* _WHAT THE EXERCISE ASKS_: Could you copy each line of the entries that contains "result"?

(EXTRACTED ENTRIES begins)

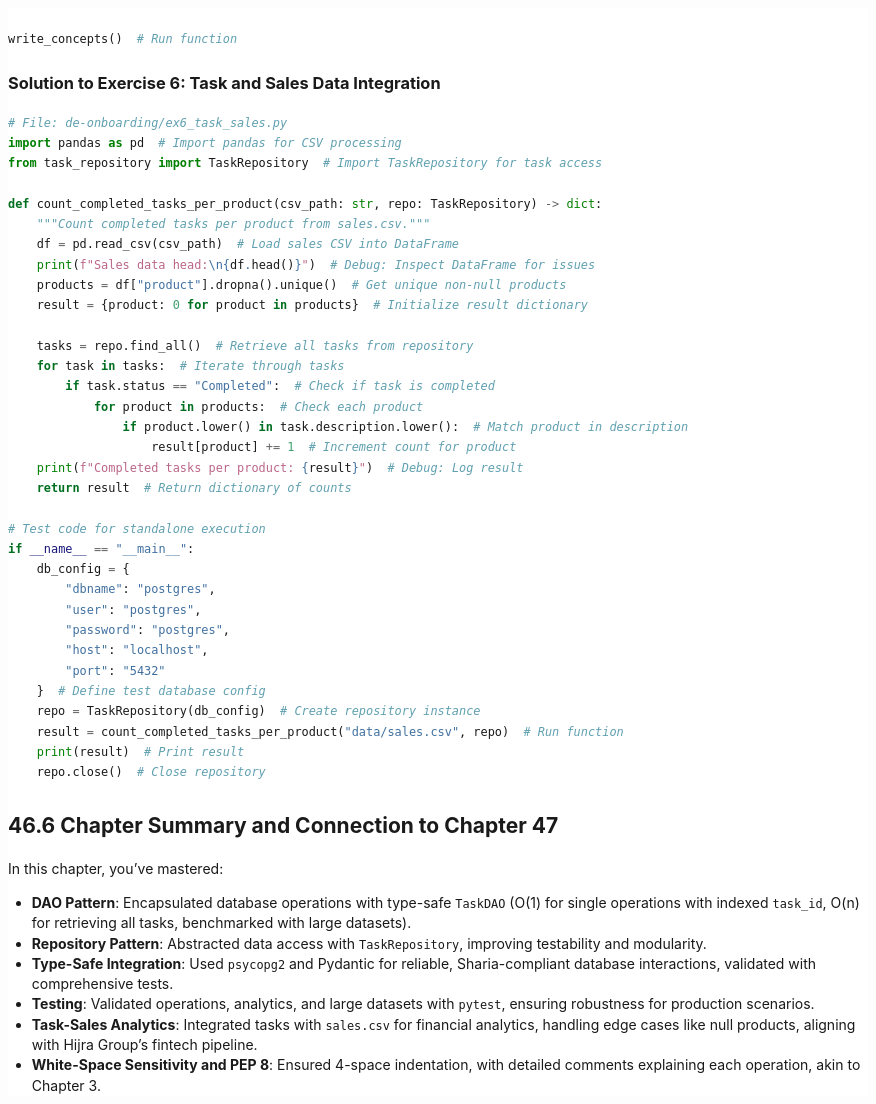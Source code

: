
 ```python

write_concepts()  # Run function
```

### Solution to Exercise 6: Task and Sales Data Integration

```python
# File: de-onboarding/ex6_task_sales.py
import pandas as pd  # Import pandas for CSV processing
from task_repository import TaskRepository  # Import TaskRepository for task access

def count_completed_tasks_per_product(csv_path: str, repo: TaskRepository) -> dict:
    """Count completed tasks per product from sales.csv."""
    df = pd.read_csv(csv_path)  # Load sales CSV into DataFrame
    print(f"Sales data head:\n{df.head()}")  # Debug: Inspect DataFrame for issues
    products = df["product"].dropna().unique()  # Get unique non-null products
    result = {product: 0 for product in products}  # Initialize result dictionary

    tasks = repo.find_all()  # Retrieve all tasks from repository
    for task in tasks:  # Iterate through tasks
        if task.status == "Completed":  # Check if task is completed
            for product in products:  # Check each product
                if product.lower() in task.description.lower():  # Match product in description
                    result[product] += 1  # Increment count for product
    print(f"Completed tasks per product: {result}")  # Debug: Log result
    return result  # Return dictionary of counts

# Test code for standalone execution
if __name__ == "__main__":
    db_config = {
        "dbname": "postgres",
        "user": "postgres",
        "password": "postgres",
        "host": "localhost",
        "port": "5432"
    }  # Define test database config
    repo = TaskRepository(db_config)  # Create repository instance
    result = count_completed_tasks_per_product("data/sales.csv", repo)  # Run function
    print(result)  # Print result
    repo.close()  # Close repository
```

## 46.6 Chapter Summary and Connection to Chapter 47

In this chapter, you’ve mastered:

- **DAO Pattern**: Encapsulated database operations with type-safe `TaskDAO` (O(1) for single operations with indexed `task_id`, O(n) for retrieving all tasks, benchmarked with large datasets).
- **Repository Pattern**: Abstracted data access with `TaskRepository`, improving testability and modularity.
- **Type-Safe Integration**: Used `psycopg2` and Pydantic for reliable, Sharia-compliant database interactions, validated with comprehensive tests.
- **Testing**: Validated operations, analytics, and large datasets with `pytest`, ensuring robustness for production scenarios.
- **Task-Sales Analytics**: Integrated tasks with `sales.csv` for financial analytics, handling edge cases like null products, aligning with Hijra Group’s fintech pipeline.
- **White-Space Sensitivity and PEP 8**: Ensured 4-space indentation, with detailed comments explaining each operation, akin to Chapter 3.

(EXTRACTED ENTRIES ends)

* _FINISHED TASK_:
    result = {product: 0 for product in products}  # Initialize result dictionary
                    result[product] += 1  # Increment count for product
    print(f"Completed tasks per product: {result}")  # Debug: Log result
    return result  # Return dictionary of counts
    result = count_completed_tasks_per_product("data/sales.csv", repo)  # Run function
    print(result)  # Print result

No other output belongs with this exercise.